El hombre es un animal discursivo, simbólico: la palabra lo define y le permite existir. Es a través del lenguaje que el ser humano construye sus relaciones, de amistad, de odio, de amor. El discurso amoroso es otro de los tópicos que nos conciernen en este momento. “El amor”, visto como una necesidad biológica, requiere de una violencia intrínseca que viene inscrita en nuestros restos instintivos. El macho somete a la hembra para llevar a cabo el acto sexual. La cultura nos ha transformado, ya no somos bestias (al menos eso presumimos); sin embargo, el interactuar erótico de una mujer y un hombre siempre tiene algo de salvaje, una violencia inherente a lo amoroso que se hace presente desde el primer contacto visual. No hay mucho tiempo para profundizar en esto, no obstante el planteamiento va hacia la manera en que este nuevo discurso va a modificar las interacciones amorosas. ¿Cambiará el discurso amoroso tal cual lo concebimos? Lo más probable es que sí, al menos en su envoltura. Pero ¿no ha cambiado desde siempre? Nuestra concepción actual del amor es tan susceptible a evolucionar como las anteriores.

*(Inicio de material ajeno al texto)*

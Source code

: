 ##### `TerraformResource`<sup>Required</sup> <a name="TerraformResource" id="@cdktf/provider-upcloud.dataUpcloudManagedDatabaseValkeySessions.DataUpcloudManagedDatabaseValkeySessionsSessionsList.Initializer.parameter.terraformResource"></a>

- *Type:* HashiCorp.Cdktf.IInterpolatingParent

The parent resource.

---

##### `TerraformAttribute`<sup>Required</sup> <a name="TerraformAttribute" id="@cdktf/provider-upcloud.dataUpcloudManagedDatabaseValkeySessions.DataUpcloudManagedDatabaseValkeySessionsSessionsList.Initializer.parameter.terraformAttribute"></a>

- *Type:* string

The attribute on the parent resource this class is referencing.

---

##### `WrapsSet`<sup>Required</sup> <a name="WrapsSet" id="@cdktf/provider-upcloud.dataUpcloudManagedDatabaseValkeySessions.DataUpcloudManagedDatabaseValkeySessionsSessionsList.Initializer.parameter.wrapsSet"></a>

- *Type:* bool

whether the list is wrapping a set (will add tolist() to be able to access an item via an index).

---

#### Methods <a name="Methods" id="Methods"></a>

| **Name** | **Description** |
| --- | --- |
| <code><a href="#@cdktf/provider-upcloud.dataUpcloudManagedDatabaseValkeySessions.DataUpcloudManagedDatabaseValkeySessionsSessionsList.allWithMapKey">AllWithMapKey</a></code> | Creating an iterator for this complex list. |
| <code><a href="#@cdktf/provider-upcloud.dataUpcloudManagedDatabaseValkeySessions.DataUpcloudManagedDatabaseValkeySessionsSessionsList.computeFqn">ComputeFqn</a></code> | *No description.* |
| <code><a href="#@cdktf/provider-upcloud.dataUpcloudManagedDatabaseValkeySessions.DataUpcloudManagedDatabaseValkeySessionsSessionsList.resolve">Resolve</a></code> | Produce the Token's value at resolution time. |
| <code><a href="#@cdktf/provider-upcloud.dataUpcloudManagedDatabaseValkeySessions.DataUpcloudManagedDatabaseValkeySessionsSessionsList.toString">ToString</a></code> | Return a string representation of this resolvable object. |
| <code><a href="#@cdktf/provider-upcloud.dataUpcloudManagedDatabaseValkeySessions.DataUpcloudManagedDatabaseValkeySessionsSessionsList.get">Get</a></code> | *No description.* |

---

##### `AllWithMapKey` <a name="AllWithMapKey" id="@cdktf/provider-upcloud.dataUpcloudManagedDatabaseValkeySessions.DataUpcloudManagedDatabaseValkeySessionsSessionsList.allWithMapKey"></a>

El amor, al igual que la política y la cultura, es un discurso vivo y, por tanto, en constante cambio.

Y entonces, en el sentido más práctico del tema, ¿no tienen derecho las mujeres a sentirse ofendidas, incluso ultrajadas, lastimadas, cuando son objeto, en el menos peor de los casos, de burlas obscenas y en el escenario más extremo, de asesinatos, por el sólo hecho de ser mujeres? ¿No tienen derecho a decirlo, a quejarse, a pedir respeto, a cambiar el discurso hegemónico? Considero que sí. Los más de los detractores de esta postura “feminista” defienden que no es necesario hacer una distinción, que si lo que el feminismo busca es igualdad deberíamos empezar por ahí. Pero ¿podemos empezar desapareciendo las diferencias nominales antes de desaparecer las diferencias ideológicas, las desigualdades sociales y cotidianas que se concretan en cifras altas de feminicidios y crímenes de odio?

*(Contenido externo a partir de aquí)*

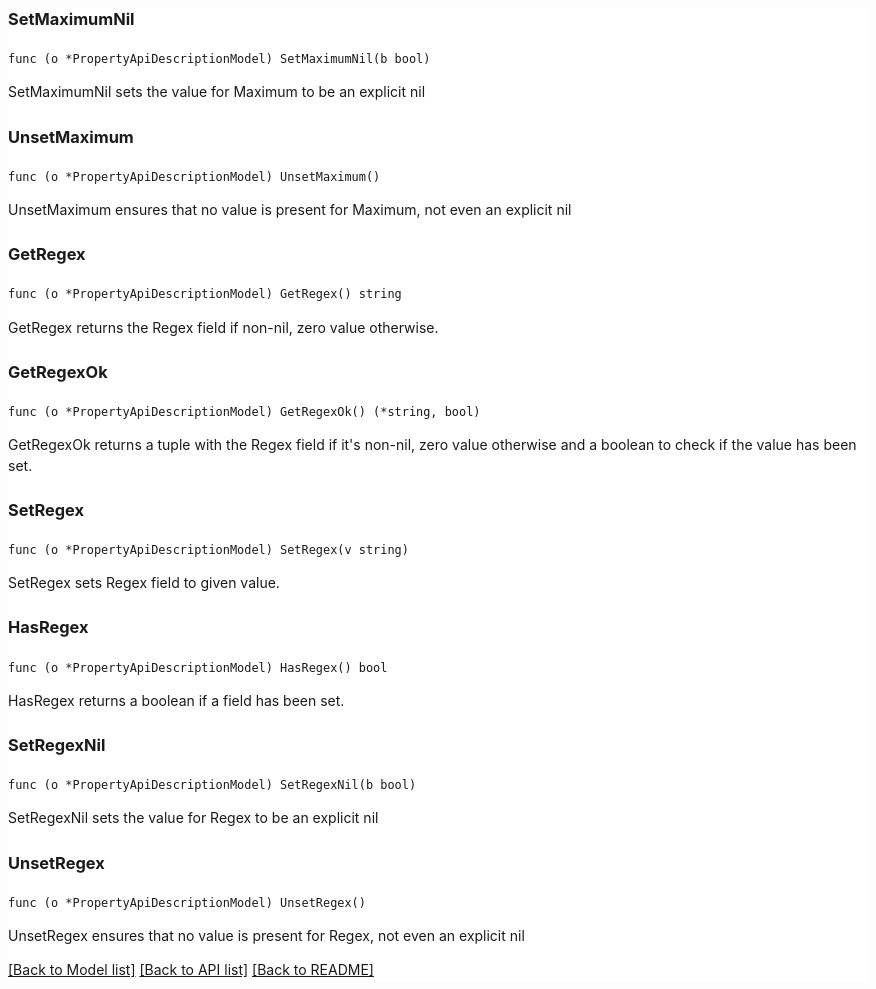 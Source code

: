 ### SetMaximumNil

`func (o *PropertyApiDescriptionModel) SetMaximumNil(b bool)`

 SetMaximumNil sets the value for Maximum to be an explicit nil

### UnsetMaximum
`func (o *PropertyApiDescriptionModel) UnsetMaximum()`

UnsetMaximum ensures that no value is present for Maximum, not even an explicit nil
### GetRegex

`func (o *PropertyApiDescriptionModel) GetRegex() string`

GetRegex returns the Regex field if non-nil, zero value otherwise.

### GetRegexOk

`func (o *PropertyApiDescriptionModel) GetRegexOk() (*string, bool)`

GetRegexOk returns a tuple with the Regex field if it's non-nil, zero value otherwise
and a boolean to check if the value has been set.

### SetRegex

`func (o *PropertyApiDescriptionModel) SetRegex(v string)`

SetRegex sets Regex field to given value.

### HasRegex

`func (o *PropertyApiDescriptionModel) HasRegex() bool`

HasRegex returns a boolean if a field has been set.

### SetRegexNil

`func (o *PropertyApiDescriptionModel) SetRegexNil(b bool)`

 SetRegexNil sets the value for Regex to be an explicit nil

### UnsetRegex
`func (o *PropertyApiDescriptionModel) UnsetRegex()`

UnsetRegex ensures that no value is present for Regex, not even an explicit nil

[[Back to Model list]](../README.md#documentation-for-models) [[Back to API list]](../README.md#documentation-for-api-endpoints) [[Back to README]](../README.md)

No se trata de buscar una equivalencia aritmética, ni de equilibrar la balanza laboral como lo han intentado algunos políticos de “buena voluntad” que más bien carecen de cerebro. También hay que decir que he escuchado defender el feminismo con argumentos vacíos e inestables, al igual que nos he escuchado hablar a los hombres por el pene más que por la boca.

De lo que se trata de re-enfocar la manera en la que vemos al otro. A ese otro que a pesar de ser nuestro semejante no es yo. La mujer y el hombre seguramente mantendrán esa necesidad constante el uno por el otro. La convivencia es un acto de interferencia y una invasión necesaria de espacios vitales, precisamente por eso lo que más debemos defender es ese mundo que es perfectamente nuestro y en el que no cabe ningún otro. Nuestro cuerpo, no sólo como espacio físico sino como espacio discursivo, necesita ser defendido y si es necesario luchar por él tendremos que hacerlo, porque nuestra identidad no depende del sexo que ostentemos pero sí del valor con el que nos asimilemos como mujeres, como hombres o como seres vivos.

[1] A este tipo de aclaraciones que, en lo personal, considero inútiles, son a las que me refiero cuando hablo del lenguaje como uno de los tópicos que hay que empezar a replantearnos desde otra perspectiva. Sí, el lenguaje es un arma de control, como lo ha sido desde que surgió. Pero es también una forma de comunicación estética y vital. Tal vez la mejor forma de entenderlo tenga que ver con la función del lenguaje en los diferentes contextos de uso. ¿Quién lo usa y para qué? Aunque, ¿tendríamos que legislar los usos a pesar de que se ha demostrado que es antinatural hablar de límites y normas en el sentido de evolución lingüística?